Source material –
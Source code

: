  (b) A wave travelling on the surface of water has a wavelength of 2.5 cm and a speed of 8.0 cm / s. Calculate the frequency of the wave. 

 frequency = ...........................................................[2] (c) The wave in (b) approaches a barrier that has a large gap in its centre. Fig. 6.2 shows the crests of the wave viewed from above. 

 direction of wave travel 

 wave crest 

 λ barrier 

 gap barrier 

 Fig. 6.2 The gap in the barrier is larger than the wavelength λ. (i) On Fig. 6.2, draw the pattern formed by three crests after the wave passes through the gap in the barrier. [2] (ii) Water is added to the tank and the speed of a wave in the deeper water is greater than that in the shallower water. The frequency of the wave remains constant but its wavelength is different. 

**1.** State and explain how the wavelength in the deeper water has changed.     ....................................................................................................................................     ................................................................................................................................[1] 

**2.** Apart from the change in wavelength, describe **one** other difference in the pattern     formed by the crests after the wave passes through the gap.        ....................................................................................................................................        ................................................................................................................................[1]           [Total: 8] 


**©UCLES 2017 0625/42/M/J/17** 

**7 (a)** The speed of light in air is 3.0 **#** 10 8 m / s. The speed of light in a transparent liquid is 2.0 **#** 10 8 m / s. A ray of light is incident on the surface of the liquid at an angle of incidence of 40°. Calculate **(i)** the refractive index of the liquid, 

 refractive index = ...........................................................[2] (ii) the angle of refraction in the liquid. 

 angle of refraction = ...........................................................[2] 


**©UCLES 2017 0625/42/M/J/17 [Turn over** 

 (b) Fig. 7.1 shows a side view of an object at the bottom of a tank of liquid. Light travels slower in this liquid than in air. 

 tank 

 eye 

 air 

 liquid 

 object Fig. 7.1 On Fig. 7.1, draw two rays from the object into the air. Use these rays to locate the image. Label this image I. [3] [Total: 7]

Work task –
Lines from the one holding "(a)** The speed" to the end of the listing above are the only ones to transcribe. Keep each exactly as written.

Task answer –
**7 (a)** The speed of light in air is 3.0 **#** 10 8 m / s. The speed of light in a transparent liquid is 2.0 **#** 10 8 m / s. A ray of light is incident on the surface of the liquid at an angle of incidence of 40°. Calculate **(i)** the refractive index of the liquid, 

 refractive index = ...........................................................[2] (ii) the angle of refraction in the liquid. 

 angle of refraction = ...........................................................[2] 


**©UCLES 2017 0625/42/M/J/17 [Turn over** 

 (b) Fig. 7.1 shows a side view of an object at the bottom of a tank of liquid. Light travels slower in this liquid than in air. 

 tank 

 eye 

 air 

 liquid 

 object Fig. 7.1 On Fig. 7.1, draw two rays from the object into the air. Use these rays to locate the image. Label this image I. [3] [Total: 7]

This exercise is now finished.